ERTMS : économie et déploiement

ERTMS et enjeux économiques

L’Union Européenne a défini un réseau cible à horizon 2020 de 40 000 km de lignes équipées ERTMS dont 25 000 prioritaires sur les grands corridors fret. Le coût de déploiement sur le réseau européen prioritaire est élevé, évalué entre 5 et 6 MM€. Cependant, une partie des équipements nationaux seront à renouveler dans ce laps de temps : il faut donc évaluer le coût « supplémentaire » de l’ERTMS par rapport au coût « de base » de renouvellement à l’identique des équipements… si tant est que cela soit possible au regard des évolutions technologiques.

L’étude de la Cour Européenne des Comptes en 2017 est assez révélatrice :

  • le coût « bord » est évalué entre 300 et 500 000 € par engin moteur dans le cas d’un matériel neuf, et entre 600 000 et 900 000 € dans le cas de l’équipement d’un matériel existant (Allemagne, Pays-Bas).
  • Le coût « sol » varie entre 100 000 et 350 000 € / km selon la densité de trafic visé sur la ligne et selon l’imputation des coûts de renouvellement d’une ligne existante au Danemark et en Suède, le coût complet « dépose du système national + installation ERTMS » a atteint 1,4 M€ / km.

L’évaluation économique doit aussi prendre en considération :

  • les effets potentiels de la standardisation des composants (économies d’échelle) ;
  • le bénéfice capacitaire et la part d’éventuels investissements éludés les éventuels investissements capacitaires éludés par l’équipement ERTMS (voies supplémentaires) : le bilan est à analyser au cas par cas, et peut s’avérer très variable :
  • l’impact de la centralisation de la commande du réseau quand elle n’existe pas déjà.

Il ressort donc que le niveau 1 présente peu d’intérêt sur le coût de possession de l’infrastructure. Le niveau 2, surtout s’il entraîne la suppression de la signalisation latérale, constitue un équilibre potentiellement plausible, néanmoins conditionné à une gestion plus fine du matériel roulant pour, du moins en phase transitoire, dédié des parcs à des lignes équipées.
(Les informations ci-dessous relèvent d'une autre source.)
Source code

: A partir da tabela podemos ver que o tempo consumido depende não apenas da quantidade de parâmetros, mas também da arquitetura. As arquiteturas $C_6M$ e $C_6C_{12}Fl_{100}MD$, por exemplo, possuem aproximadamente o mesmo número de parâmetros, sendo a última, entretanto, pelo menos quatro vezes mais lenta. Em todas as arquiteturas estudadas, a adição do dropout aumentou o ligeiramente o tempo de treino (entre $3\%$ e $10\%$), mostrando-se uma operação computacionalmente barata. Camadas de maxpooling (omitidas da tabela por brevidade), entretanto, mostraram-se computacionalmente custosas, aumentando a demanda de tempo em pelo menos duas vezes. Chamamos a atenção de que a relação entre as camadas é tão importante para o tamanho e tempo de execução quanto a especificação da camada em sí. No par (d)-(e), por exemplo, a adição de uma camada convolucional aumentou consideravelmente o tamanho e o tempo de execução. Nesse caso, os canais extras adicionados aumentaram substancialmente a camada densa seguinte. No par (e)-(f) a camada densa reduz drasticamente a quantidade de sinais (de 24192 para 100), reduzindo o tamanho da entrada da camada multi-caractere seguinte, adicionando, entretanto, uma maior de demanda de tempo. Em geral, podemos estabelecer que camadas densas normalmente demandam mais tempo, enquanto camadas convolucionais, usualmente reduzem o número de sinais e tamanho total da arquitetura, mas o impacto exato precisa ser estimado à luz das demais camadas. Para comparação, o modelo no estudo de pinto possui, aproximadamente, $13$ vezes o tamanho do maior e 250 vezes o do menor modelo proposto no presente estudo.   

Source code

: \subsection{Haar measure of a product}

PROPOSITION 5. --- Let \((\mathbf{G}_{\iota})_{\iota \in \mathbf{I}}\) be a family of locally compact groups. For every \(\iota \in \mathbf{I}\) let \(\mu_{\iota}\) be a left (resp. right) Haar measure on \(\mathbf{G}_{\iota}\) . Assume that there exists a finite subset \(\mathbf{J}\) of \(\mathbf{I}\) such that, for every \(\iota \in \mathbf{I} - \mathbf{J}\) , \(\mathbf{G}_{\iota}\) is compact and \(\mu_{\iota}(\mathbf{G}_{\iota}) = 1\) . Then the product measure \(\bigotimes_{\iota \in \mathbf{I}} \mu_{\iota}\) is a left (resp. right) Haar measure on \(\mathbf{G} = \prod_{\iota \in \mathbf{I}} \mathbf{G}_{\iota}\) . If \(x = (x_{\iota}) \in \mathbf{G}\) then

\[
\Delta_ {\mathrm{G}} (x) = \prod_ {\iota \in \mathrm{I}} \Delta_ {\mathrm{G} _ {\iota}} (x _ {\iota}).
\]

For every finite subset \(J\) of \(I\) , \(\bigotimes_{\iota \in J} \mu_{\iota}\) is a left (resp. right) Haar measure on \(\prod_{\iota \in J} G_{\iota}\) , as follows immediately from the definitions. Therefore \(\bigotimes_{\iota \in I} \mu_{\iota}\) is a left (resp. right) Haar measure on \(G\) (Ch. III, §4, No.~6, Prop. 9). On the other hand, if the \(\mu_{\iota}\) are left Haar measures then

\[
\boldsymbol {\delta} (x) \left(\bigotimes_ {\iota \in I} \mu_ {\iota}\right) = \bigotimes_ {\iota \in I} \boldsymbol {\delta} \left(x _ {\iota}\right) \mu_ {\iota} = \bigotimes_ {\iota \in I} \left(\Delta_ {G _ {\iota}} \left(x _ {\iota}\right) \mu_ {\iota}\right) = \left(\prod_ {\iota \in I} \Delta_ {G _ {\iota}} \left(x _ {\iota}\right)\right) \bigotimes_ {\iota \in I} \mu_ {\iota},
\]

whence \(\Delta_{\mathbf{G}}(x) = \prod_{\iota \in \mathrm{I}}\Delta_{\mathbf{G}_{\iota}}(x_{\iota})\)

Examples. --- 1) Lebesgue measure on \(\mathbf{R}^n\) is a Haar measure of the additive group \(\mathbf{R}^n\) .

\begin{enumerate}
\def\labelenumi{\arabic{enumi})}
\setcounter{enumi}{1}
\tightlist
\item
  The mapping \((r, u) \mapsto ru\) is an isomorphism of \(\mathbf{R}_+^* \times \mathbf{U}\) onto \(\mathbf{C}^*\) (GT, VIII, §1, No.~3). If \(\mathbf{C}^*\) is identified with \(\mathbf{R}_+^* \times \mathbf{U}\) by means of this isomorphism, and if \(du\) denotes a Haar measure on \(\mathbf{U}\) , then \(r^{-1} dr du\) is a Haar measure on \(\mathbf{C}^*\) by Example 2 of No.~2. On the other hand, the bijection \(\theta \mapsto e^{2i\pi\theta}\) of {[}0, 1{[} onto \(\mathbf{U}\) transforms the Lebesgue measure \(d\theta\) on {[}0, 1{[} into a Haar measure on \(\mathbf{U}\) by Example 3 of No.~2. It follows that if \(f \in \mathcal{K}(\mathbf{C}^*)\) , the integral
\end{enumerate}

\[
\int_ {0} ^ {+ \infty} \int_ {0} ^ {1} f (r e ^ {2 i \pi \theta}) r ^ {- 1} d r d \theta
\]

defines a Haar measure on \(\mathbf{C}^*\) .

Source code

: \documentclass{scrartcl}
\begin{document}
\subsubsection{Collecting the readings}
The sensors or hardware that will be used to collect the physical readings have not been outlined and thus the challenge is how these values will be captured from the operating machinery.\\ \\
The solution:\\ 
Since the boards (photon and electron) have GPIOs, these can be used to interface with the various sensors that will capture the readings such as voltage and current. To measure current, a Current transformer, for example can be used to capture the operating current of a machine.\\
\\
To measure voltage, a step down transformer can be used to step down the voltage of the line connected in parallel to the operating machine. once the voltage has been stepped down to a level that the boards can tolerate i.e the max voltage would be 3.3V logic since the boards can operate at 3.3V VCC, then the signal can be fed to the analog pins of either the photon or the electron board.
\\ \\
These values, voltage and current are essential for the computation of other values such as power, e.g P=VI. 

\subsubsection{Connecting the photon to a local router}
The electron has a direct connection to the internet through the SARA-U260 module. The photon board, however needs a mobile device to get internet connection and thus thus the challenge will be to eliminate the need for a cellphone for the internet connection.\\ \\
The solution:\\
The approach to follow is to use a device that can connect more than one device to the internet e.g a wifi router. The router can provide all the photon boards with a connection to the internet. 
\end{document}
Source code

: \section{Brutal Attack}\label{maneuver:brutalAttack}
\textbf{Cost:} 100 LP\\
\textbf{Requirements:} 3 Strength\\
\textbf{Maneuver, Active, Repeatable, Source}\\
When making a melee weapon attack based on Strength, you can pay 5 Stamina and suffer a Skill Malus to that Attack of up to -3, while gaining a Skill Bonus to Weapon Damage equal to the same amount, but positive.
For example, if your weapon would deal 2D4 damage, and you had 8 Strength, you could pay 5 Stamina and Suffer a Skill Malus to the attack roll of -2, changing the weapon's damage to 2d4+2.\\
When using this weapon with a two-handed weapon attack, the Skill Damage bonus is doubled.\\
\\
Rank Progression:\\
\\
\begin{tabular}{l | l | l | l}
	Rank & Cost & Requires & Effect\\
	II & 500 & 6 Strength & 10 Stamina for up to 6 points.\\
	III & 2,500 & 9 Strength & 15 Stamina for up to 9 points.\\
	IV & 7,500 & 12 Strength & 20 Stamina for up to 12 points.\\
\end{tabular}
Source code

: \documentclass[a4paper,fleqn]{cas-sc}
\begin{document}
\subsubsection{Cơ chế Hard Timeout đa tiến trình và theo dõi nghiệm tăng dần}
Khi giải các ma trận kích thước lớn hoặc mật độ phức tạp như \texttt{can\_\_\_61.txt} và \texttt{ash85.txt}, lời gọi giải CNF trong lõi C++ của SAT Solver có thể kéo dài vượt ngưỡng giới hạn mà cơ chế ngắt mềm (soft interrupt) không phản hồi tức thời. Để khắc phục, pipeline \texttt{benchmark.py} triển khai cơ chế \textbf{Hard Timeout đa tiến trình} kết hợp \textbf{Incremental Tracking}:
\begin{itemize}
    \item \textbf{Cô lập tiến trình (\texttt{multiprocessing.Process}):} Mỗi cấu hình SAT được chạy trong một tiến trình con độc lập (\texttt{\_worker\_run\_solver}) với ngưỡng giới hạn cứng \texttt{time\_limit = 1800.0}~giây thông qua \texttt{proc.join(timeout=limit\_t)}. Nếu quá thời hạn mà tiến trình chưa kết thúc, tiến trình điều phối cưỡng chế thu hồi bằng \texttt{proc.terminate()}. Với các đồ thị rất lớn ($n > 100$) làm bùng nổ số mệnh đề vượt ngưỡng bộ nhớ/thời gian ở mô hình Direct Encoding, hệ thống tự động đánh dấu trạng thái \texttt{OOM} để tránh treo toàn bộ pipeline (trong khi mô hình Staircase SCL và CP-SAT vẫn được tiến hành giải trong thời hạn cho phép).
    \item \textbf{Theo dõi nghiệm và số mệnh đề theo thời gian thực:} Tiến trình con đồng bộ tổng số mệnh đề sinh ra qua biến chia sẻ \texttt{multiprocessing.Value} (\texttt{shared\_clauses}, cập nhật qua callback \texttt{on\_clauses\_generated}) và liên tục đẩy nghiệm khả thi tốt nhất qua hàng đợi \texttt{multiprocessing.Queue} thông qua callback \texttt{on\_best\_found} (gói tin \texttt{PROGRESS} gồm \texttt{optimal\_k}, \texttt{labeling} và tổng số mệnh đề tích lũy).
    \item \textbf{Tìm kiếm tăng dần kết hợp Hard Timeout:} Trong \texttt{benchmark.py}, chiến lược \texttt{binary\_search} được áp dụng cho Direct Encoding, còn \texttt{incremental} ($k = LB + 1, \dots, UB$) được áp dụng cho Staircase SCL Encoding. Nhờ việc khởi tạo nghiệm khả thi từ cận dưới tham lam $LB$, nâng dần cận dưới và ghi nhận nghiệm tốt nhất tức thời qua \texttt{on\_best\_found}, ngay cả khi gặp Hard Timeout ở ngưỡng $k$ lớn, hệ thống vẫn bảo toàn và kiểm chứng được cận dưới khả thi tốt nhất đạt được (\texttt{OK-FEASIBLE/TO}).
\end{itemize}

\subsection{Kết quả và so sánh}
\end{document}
Néanmoins, il suppose un équipement assez important de l’infrastructure pour assurer la détection des trains et leur transmettre les informations utiles.

Le niveau 3 suscite parfois bien des convoitises mais semble encore lointain car lié à un cocktail d’innovations technologiques qui n’est pas encore mature… Nous y revenons plus loin.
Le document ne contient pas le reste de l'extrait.